- [Action item]: All of the data should be repeated exactly; pictures are not part of the copy.

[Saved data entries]
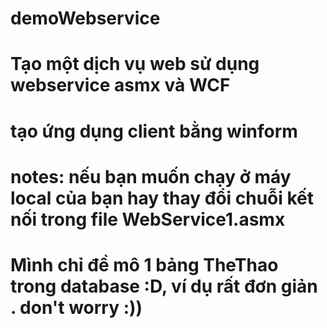 # demoWebservice
# Tạo một dịch vụ web sử dụng webservice asmx và WCF
# tạo ứng dụng client bằng winform
# notes: nếu bạn muốn chạy ở máy local của bạn hay thay đổi chuỗi kết nối trong file WebService1.asmx
# Mình chỉ đề mô 1 bảng TheThao trong database :D, ví dụ rất đơn giản . don't worry :))
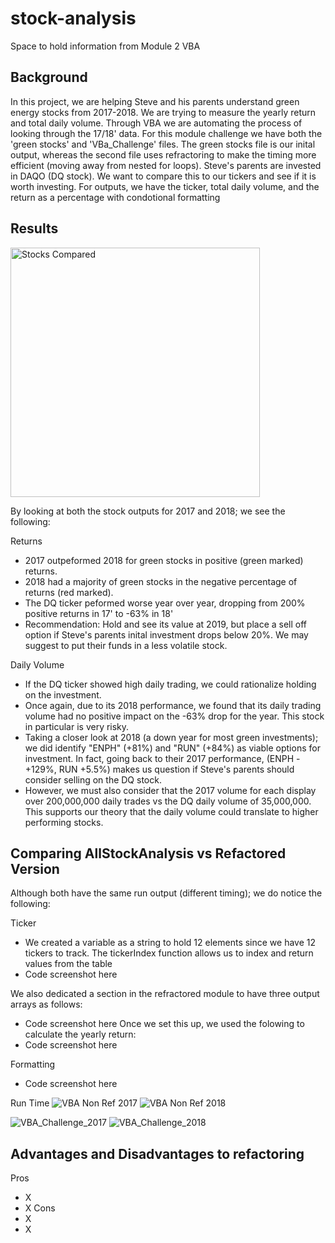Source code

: # stock-analysis
Space to hold information from Module 2 VBA
## Background
In this project, we are helping Steve and his parents understand green energy stocks from 2017-2018. 
We are trying to measure the yearly return and total daily volume. 
Through VBA we are automating the process of looking through the 17/18' data. 
For this module challenge we have both the 'green stocks' and 'VBa_Challenge' files. The green stocks file is our inital output, whereas the second file uses refractoring to make the timing more efficient (moving away from nested for loops). 
Steve's parents are invested in DAQO (DQ stock). We want to compare this to our tickers and see if it is worth investing. 
For outputs, we have the ticker, total daily volume, and the return as a percentage with condotional formatting 

## Results
<img width="399" alt="Stocks Compared" src="https://user-images.githubusercontent.com/102266450/163507235-13fddd10-b1c7-4c36-8344-f2671a3471b1.png">

By looking at both the stock outputs for 2017 and 2018; we see the following: 

Returns
* 2017 outpeformed 2018 for green stocks in positive (green marked) returns. 
* 2018 had a majority of green stocks in the negative percentage of returns (red marked).
* The DQ ticker peformed worse year over year, dropping from 200% positive returns in 17' to -63% in 18'
* Recommendation: Hold and see its value at 2019, but place a sell off option if Steve's parents inital investment drops below 20%. We may suggest to put their funds in a less volatile stock. 

Daily Volume
* If the DQ ticker showed high daily trading, we could rationalize holding on the investment. 
* Once again, due to its 2018 performance, we found that its daily trading volume had no positive impact on the -63% drop for the year. This stock in particular is very risky. 
* Taking a closer look at 2018 (a down year for most green investments); we did identify "ENPH" (+81%) and "RUN" (+84%) as viable options for investment. In fact, going back to their 2017 performance, (ENPH - +129%, RUN +5.5%) makes us question if Steve's parents should consider selling on the DQ stock. 
* However, we must also consider that the 2017 volume for each display over 200,000,000 daily trades vs the DQ daily volume of 35,000,000. This supports our theory that the daily volume could translate to higher performing stocks. 

## Comparing AllStockAnalysis vs Refactored Version
Although both have the same run output (different timing); we do notice the following: 

Ticker
* We created a variable as a string to hold 12 elements since we have 12 tickers to track. The tickerIndex function allows us to index and return values from the table
* Code screenshot here

We also dedicated a section in the refractored module to have three output arrays as follows: 
* Code screenshot here
Once we set this up, we used the folowing to calculate the yearly return: 
* Code screenshot here

Formatting
* Code screenshot here

Run Time
![VBA Non Ref 2017](https://user-images.githubusercontent.com/102266450/163507369-e317225a-a468-4090-8997-a2c609770cf8.png)
![VBA Non Ref 2018](https://user-images.githubusercontent.com/102266450/163507370-9a2298da-4269-4c98-a190-b4bb862d83a2.png)


![VBA_Challenge_2017](https://user-images.githubusercontent.com/102266450/163507379-d066c705-0100-4816-b47c-65edcbfaaaa7.png)
![VBA_Challenge_2018](https://user-images.githubusercontent.com/102266450/163507381-0204f136-1f6e-47ea-9735-4de6719fdffb.png)



## Advantages and Disadvantages to refactoring
Pros
* X
* X
Cons
* X
* X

- [Result of the exercise]:
 # demoWebservice
# Tạo một dịch vụ web sử dụng webservice asmx và WCF
# tạo ứng dụng client bằng winform
# notes: nếu bạn muốn chạy ở máy local của bạn hay thay đổi chuỗi kết nối trong file WebService1.asmx
# Mình chỉ đề mô 1 bảng TheThao trong database :D, ví dụ rất đơn giản . don't worry :))
Source code

: # stock-analysis
Space to hold information from Module 2 VBA
## Background
In this project, we are helping Steve and his parents understand green energy stocks from 2017-2018. 
We are trying to measure the yearly return and total daily volume. 
Through VBA we are automating the process of looking through the 17/18' data. 
For this module challenge we have both the 'green stocks' and 'VBa_Challenge' files. The green stocks file is our inital output, whereas the second file uses refractoring to make the timing more efficient (moving away from nested for loops). 
Steve's parents are invested in DAQO (DQ stock). We want to compare this to our tickers and see if it is worth investing. 
For outputs, we have the ticker, total daily volume, and the return as a percentage with condotional formatting 

## Results
<img width="399" alt="Stocks Compared" src="https://user-images.githubusercontent.com/102266450/163507235-13fddd10-b1c7-4c36-8344-f2671a3471b1.png">

By looking at both the stock outputs for 2017 and 2018; we see the following: 

Returns
* 2017 outpeformed 2018 for green stocks in positive (green marked) returns. 
* 2018 had a majority of green stocks in the negative percentage of returns (red marked).
* The DQ ticker peformed worse year over year, dropping from 200% positive returns in 17' to -63% in 18'
* Recommendation: Hold and see its value at 2019, but place a sell off option if Steve's parents inital investment drops below 20%. We may suggest to put their funds in a less volatile stock. 

Daily Volume
* If the DQ ticker showed high daily trading, we could rationalize holding on the investment. 
* Once again, due to its 2018 performance, we found that its daily trading volume had no positive impact on the -63% drop for the year. This stock in particular is very risky. 
* Taking a closer look at 2018 (a down year for most green investments); we did identify "ENPH" (+81%) and "RUN" (+84%) as viable options for investment. In fact, going back to their 2017 performance, (ENPH - +129%, RUN +5.5%) makes us question if Steve's parents should consider selling on the DQ stock. 
* However, we must also consider that the 2017 volume for each display over 200,000,000 daily trades vs the DQ daily volume of 35,000,000. This supports our theory that the daily volume could translate to higher performing stocks. 

## Comparing AllStockAnalysis vs Refactored Version
Although both have the same run output (different timing); we do notice the following: 

Ticker
* We created a variable as a string to hold 12 elements since we have 12 tickers to track. The tickerIndex function allows us to index and return values from the table
* Code screenshot here

We also dedicated a section in the refractored module to have three output arrays as follows: 
* Code screenshot here
Once we set this up, we used the folowing to calculate the yearly return: 
* Code screenshot here

Formatting
* Code screenshot here

Run Time
![VBA Non Ref 2017](https://user-images.githubusercontent.com/102266450/163507369-e317225a-a468-4090-8997-a2c609770cf8.png)
![VBA Non Ref 2018](https://user-images.githubusercontent.com/102266450/163507370-9a2298da-4269-4c98-a190-b4bb862d83a2.png)


![VBA_Challenge_2017](https://user-images.githubusercontent.com/102266450/163507379-d066c705-0100-4816-b47c-65edcbfaaaa7.png)
![VBA_Challenge_2018](https://user-images.githubusercontent.com/102266450/163507381-0204f136-1f6e-47ea-9735-4de6719fdffb.png)



## Advantages and Disadvantages to refactoring
Pros
* X
* X
Cons
* X
* X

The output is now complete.